Uganda: President Museveni under fire for encouraging vigilantism against ‘suspicious’ ‘boda-boda’ drivers

Motorcycle taxis, or boda-bodas, are a key constituency for Ugandan President Yoweri Museveni, who has worked hard to keep them on his side. So why is he encouraging Kampala residents to take vigilante action against “suspicious” boda-boda drivers? By SIMON ALLISON.

On Friday morning, Andrew Felix Kaweesi was murdered near his home in Kampala. The assistant inspector-general of Uganda’s police force was leaving for work when gunmen opened fire on his vehicle. The shooters were riding on the back of several motorcycles, and sped off after killing Kaweesi, his driver and his bodyguard.
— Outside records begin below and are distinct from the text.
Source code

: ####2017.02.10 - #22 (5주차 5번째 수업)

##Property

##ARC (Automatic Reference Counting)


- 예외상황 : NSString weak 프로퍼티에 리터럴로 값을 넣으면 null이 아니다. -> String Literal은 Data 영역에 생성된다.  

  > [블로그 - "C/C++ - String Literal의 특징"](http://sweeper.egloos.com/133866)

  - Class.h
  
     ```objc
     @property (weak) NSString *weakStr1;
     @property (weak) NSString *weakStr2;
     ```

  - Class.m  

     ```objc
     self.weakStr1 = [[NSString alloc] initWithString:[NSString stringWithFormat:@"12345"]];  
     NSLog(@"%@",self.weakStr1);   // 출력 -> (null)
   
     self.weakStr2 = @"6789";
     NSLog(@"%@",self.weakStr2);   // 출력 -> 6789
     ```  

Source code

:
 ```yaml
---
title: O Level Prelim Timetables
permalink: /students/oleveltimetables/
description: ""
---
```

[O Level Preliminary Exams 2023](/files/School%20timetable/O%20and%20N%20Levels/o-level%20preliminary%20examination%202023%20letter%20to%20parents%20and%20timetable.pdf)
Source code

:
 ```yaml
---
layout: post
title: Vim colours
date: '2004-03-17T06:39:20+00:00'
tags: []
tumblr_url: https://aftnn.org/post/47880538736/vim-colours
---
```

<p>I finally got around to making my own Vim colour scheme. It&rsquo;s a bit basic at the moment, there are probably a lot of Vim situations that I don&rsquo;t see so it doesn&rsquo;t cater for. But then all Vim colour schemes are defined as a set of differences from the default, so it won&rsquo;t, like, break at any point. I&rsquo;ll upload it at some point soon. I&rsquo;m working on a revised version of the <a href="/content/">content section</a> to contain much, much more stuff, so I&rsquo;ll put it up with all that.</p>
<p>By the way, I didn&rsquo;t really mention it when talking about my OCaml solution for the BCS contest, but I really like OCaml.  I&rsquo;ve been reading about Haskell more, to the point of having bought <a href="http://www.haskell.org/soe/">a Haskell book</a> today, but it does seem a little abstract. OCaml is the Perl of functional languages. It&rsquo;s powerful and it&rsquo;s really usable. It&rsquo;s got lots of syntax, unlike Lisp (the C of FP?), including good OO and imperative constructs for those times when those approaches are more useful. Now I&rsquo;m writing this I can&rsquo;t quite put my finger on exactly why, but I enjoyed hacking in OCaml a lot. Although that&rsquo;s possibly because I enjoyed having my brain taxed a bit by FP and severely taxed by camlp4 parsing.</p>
On Sunday evening, President Yoweri Museveni visited the Kaweesi home to pay his condolences. The president appeared disturbed not just by Kaweesi’s murder, but also by the manner of it.

Museveni warned that assassins riding on motorcycle taxis, known locally as boda-bodas, are behind a wave of killings in the capital Kampala, and told citizens to watch out for “suspicious” boda-bodas. In what has been widely interpreted as a call to vigilante action, Museveni said that if people see any dodgy bikers, they should “stop and sort them out”.
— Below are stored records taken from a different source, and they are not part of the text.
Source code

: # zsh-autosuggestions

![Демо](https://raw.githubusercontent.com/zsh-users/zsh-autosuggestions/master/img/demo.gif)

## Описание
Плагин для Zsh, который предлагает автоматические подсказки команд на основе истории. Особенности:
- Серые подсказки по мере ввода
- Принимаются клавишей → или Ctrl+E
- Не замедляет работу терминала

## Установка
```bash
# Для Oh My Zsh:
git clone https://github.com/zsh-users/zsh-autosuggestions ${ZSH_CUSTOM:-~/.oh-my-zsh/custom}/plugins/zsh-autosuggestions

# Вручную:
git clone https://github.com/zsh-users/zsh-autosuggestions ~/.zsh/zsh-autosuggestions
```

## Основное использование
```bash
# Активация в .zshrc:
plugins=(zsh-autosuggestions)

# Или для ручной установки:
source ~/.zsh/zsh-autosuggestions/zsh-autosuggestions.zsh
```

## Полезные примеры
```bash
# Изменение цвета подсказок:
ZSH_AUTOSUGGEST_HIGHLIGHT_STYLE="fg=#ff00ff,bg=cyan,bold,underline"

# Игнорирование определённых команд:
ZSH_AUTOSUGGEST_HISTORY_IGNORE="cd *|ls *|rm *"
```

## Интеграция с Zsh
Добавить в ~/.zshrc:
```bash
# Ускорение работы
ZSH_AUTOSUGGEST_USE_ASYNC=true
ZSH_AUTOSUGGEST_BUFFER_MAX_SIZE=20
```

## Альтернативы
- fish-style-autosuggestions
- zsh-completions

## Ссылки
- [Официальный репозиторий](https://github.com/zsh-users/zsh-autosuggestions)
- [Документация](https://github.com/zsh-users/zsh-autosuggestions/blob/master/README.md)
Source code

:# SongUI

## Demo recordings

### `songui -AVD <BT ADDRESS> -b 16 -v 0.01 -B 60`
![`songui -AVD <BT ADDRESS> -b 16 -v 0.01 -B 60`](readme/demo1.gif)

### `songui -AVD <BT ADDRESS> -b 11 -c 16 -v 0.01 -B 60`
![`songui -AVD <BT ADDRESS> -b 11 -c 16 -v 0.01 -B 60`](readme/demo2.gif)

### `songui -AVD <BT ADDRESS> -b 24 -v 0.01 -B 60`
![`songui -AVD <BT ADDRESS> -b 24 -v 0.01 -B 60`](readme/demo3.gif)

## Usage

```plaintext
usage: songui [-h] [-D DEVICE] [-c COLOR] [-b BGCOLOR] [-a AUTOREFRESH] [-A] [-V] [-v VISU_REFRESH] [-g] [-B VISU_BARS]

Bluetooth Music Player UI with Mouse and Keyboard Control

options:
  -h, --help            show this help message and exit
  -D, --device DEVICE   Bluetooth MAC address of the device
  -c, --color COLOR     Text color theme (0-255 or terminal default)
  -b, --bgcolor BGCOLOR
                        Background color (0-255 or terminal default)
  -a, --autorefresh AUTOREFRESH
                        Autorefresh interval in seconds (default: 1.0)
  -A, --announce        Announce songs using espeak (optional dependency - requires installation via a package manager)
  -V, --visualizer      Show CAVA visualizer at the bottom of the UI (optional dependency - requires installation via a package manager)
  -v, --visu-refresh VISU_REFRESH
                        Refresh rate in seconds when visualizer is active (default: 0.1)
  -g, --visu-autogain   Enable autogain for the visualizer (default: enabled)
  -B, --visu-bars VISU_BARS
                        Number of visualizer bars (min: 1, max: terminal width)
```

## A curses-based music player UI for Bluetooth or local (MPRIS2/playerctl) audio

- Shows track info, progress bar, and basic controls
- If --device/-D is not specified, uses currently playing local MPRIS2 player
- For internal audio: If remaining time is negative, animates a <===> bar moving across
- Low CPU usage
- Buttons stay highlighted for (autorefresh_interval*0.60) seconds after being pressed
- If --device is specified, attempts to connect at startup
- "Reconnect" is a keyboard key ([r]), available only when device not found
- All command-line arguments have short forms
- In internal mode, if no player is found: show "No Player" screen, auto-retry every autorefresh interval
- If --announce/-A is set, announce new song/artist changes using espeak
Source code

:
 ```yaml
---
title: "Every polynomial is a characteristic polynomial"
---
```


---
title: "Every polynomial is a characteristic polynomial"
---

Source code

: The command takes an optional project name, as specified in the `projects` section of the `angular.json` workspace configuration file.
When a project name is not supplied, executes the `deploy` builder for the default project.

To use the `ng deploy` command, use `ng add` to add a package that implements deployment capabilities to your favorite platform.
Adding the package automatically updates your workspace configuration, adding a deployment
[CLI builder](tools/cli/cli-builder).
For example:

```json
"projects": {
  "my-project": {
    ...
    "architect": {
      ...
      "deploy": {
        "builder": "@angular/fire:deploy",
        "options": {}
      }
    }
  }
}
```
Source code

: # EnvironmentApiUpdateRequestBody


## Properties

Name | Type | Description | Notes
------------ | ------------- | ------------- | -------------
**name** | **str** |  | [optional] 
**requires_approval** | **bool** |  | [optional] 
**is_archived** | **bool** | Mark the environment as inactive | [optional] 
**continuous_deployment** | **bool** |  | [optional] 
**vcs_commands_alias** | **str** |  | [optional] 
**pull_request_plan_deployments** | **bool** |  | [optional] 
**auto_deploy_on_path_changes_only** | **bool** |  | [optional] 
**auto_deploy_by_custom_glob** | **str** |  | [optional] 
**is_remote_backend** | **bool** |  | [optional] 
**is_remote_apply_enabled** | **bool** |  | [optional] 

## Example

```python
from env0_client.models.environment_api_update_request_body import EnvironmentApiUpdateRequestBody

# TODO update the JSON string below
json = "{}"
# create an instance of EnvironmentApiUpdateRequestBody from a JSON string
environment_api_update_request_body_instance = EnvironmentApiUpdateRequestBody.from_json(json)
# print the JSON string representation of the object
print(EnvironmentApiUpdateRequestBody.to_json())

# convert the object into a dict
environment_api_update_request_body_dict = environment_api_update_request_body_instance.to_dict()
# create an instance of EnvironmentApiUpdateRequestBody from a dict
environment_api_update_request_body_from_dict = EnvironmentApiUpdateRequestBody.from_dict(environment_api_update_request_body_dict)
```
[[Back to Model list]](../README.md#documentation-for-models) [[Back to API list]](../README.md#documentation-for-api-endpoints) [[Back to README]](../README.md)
According to The Monitor, a local paper, boda-bodas have been used in 12 assassinations over the past seven years. Security officials say that the motorbikes allow perpetrators to escape easily, and let them disguise themselves as commercial taxis afterwards.

Museveni’s comments were quickly condemned by opposition parties and civil society groups. “Somebody going by the title of the president, who is supposed to be in charge of all the security organs, and for that kind of person to say that if you see a boda-boda following you, stop and if you have guns, sort them out. I mean this is horrific, horrifying,” said Besigye.
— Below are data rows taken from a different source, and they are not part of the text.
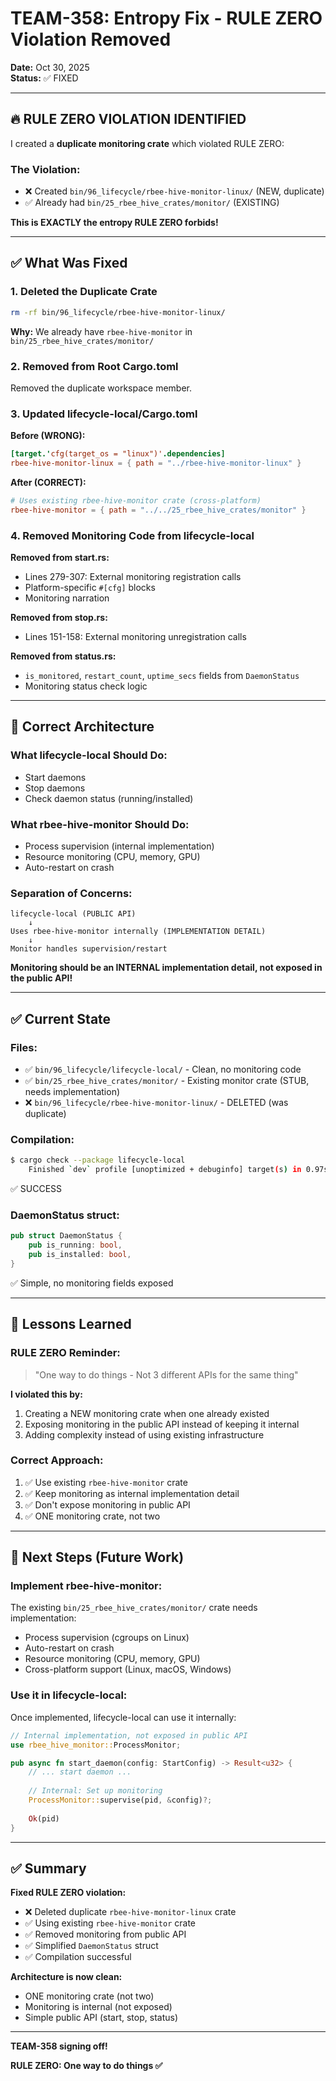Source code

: # TEAM-358: Entropy Fix - RULE ZERO Violation Removed

**Date:** Oct 30, 2025  
**Status:** ✅ FIXED

---

## 🔥 RULE ZERO VIOLATION IDENTIFIED

I created a **duplicate monitoring crate** which violated RULE ZERO:

### **The Violation:**
- ❌ Created `bin/96_lifecycle/rbee-hive-monitor-linux/` (NEW, duplicate)
- ✅ Already had `bin/25_rbee_hive_crates/monitor/` (EXISTING)

**This is EXACTLY the entropy RULE ZERO forbids!**

---

## ✅ What Was Fixed

### **1. Deleted the Duplicate Crate**
```bash
rm -rf bin/96_lifecycle/rbee-hive-monitor-linux/
```

**Why:** We already have `rbee-hive-monitor` in `bin/25_rbee_hive_crates/monitor/`

### **2. Removed from Root Cargo.toml**
Removed the duplicate workspace member.

### **3. Updated lifecycle-local/Cargo.toml**
**Before (WRONG):**
```toml
[target.'cfg(target_os = "linux")'.dependencies]
rbee-hive-monitor-linux = { path = "../rbee-hive-monitor-linux" }
```

**After (CORRECT):**
```toml
# Uses existing rbee-hive-monitor crate (cross-platform)
rbee-hive-monitor = { path = "../../25_rbee_hive_crates/monitor" }
```

### **4. Removed Monitoring Code from lifecycle-local**

**Removed from start.rs:**
- Lines 279-307: External monitoring registration calls
- Platform-specific `#[cfg]` blocks
- Monitoring narration

**Removed from stop.rs:**
- Lines 151-158: External monitoring unregistration calls

**Removed from status.rs:**
- `is_monitored`, `restart_count`, `uptime_secs` fields from `DaemonStatus`
- Monitoring status check logic

---

## 🎯 Correct Architecture

### **What lifecycle-local Should Do:**
- Start daemons
- Stop daemons  
- Check daemon status (running/installed)

### **What rbee-hive-monitor Should Do:**
- Process supervision (internal implementation)
- Resource monitoring (CPU, memory, GPU)
- Auto-restart on crash

### **Separation of Concerns:**
```
lifecycle-local (PUBLIC API)
    ↓
Uses rbee-hive-monitor internally (IMPLEMENTATION DETAIL)
    ↓
Monitor handles supervision/restart
```

**Monitoring should be an INTERNAL implementation detail, not exposed in the public API!**

---

## ✅ Current State

### **Files:**
- ✅ `bin/96_lifecycle/lifecycle-local/` - Clean, no monitoring code
- ✅ `bin/25_rbee_hive_crates/monitor/` - Existing monitor crate (STUB, needs implementation)
- ❌ `bin/96_lifecycle/rbee-hive-monitor-linux/` - DELETED (was duplicate)

### **Compilation:**
```bash
$ cargo check --package lifecycle-local
    Finished `dev` profile [unoptimized + debuginfo] target(s) in 0.97s
```
✅ SUCCESS

### **DaemonStatus struct:**
```rust
pub struct DaemonStatus {
    pub is_running: bool,
    pub is_installed: bool,
}
```
✅ Simple, no monitoring fields exposed

---

## 📝 Lessons Learned

### **RULE ZERO Reminder:**
> "One way to do things - Not 3 different APIs for the same thing"

**I violated this by:**
1. Creating a NEW monitoring crate when one already existed
2. Exposing monitoring in the public API instead of keeping it internal
3. Adding complexity instead of using existing infrastructure

### **Correct Approach:**
1. ✅ Use existing `rbee-hive-monitor` crate
2. ✅ Keep monitoring as internal implementation detail
3. ✅ Don't expose monitoring in public API
4. ✅ ONE monitoring crate, not two

---

## 🚀 Next Steps (Future Work)

### **Implement rbee-hive-monitor:**
The existing `bin/25_rbee_hive_crates/monitor/` crate needs implementation:
- Process supervision (cgroups on Linux)
- Auto-restart on crash
- Resource monitoring (CPU, memory, GPU)
- Cross-platform support (Linux, macOS, Windows)

### **Use it in lifecycle-local:**
Once implemented, lifecycle-local can use it internally:
```rust
// Internal implementation, not exposed in public API
use rbee_hive_monitor::ProcessMonitor;

pub async fn start_daemon(config: StartConfig) -> Result<u32> {
    // ... start daemon ...
    
    // Internal: Set up monitoring
    ProcessMonitor::supervise(pid, &config)?;
    
    Ok(pid)
}
```

---

## ✅ Summary

**Fixed RULE ZERO violation:**
- ❌ Deleted duplicate `rbee-hive-monitor-linux` crate
- ✅ Using existing `rbee-hive-monitor` crate
- ✅ Removed monitoring from public API
- ✅ Simplified `DaemonStatus` struct
- ✅ Compilation successful

**Architecture is now clean:**
- ONE monitoring crate (not two)
- Monitoring is internal (not exposed)
- Simple public API (start, stop, status)

---

**TEAM-358 signing off!**

**RULE ZERO: One way to do things ✅**
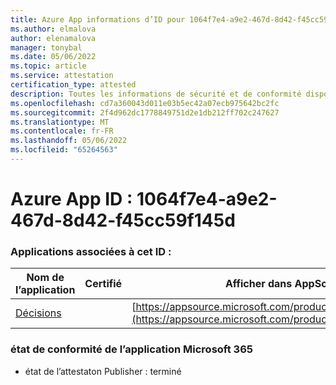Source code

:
 ```yaml
---
title: Azure App informations d’ID pour 1064f7e4-a9e2-467d-8d42-f45cc59f145d
ms.author: elmalova
author: elenamalova
manager: tonybal
ms.date: 05/06/2022
ms.topic: article
ms.service: attestation
certification_type: attested
description: Toutes les informations de sécurité et de conformité disponibles pour 1064f7e4-a9e2-467d-8d42-f45cc59f145d.
ms.openlocfilehash: cd7a360043d011e03b5ec42a07ecb975642bc2fc
ms.sourcegitcommit: 2f4d962dc1778849751d2e1db212ff702c247627
ms.translationtype: MT
ms.contentlocale: fr-FR
ms.lasthandoff: 05/06/2022
ms.locfileid: "65264563"
---
```

# <a name="azure-app-id-1064f7e4-a9e2-467d-8d42-f45cc59f145d"></a>Azure App ID : 1064f7e4-a9e2-467d-8d42-f45cc59f145d


### <a name="apps-associated-with-this-id"></a>Applications associées à cet ID :
| **Nom de l’application** | **Certifié** | **Afficher dans AppSource** |
|--------------|---------------|-----------------------|
| [Décisions](../forward/WA104381880.md) |  | [https://appsource.microsoft.com/product/office/WA104381880](https://appsource.microsoft.com/product/office/WA104381880) |

### <a name="microsoft-365-app-compliance-status"></a>état de conformité de l’application Microsoft 365
- état de l’attestaton Publisher : terminé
Statements of leaders have a bearing on the actions of many. So things such as ‘get out of your car and deal with them’ is both reckless and amounts to incitement of violence – simply irresponsible,” said Nicholas Opiyo, founder of rights group Chapter Four Uganda, in a statement.

Current estimates suggest there are more than 100,000 boda-bodas on the streets of Kampala, while the local newspaper Daily Monitor claims that the industry is the second largest employer in Uganda. This makes boda-boda drivers a key constituency, especially for Museveni – and makes his new antipathy towards them all the more remarkable, given the crucial role they have played in shoring up his own political power over the years.

The president recognised the importance of boda-bodas a long time ago,” said Tom Goodfellow, a lecturer at the University of Sheffield, in an interview. Goodfellow has studied the political influence of boda-bodas, and his findings make for fascinating reading. The bottom line: “The sheer size of the boda-boda makes it an important voting bloc. In addition, boda-bodas are highly mobile, they move around the city, they talk to people. So if you are able to mobilise them to take action for any cause, that has a dramatic impact politically.”

Famously, when Museveni announced his re-election bid in 2001, he rocked up on the back of a boda-boda (he did not exchange his signature cowboy hat for a helmet, in case you were wondering). The stunt was an obvious attempt to appeal to the growing constituency of boda-boda drivers, and the president has been pulling strings in their favour ever since. “Museveni made sure that repeated efforts by the opposition-led Kampala City Council to regulate and tax the sector in the 2000s were unsuccessful, boosting his support among boda-boda drivers while also drawing them into a central government strategy to sabotage urban governance in the city,” wrote Goodfellow in an article on African Arguments.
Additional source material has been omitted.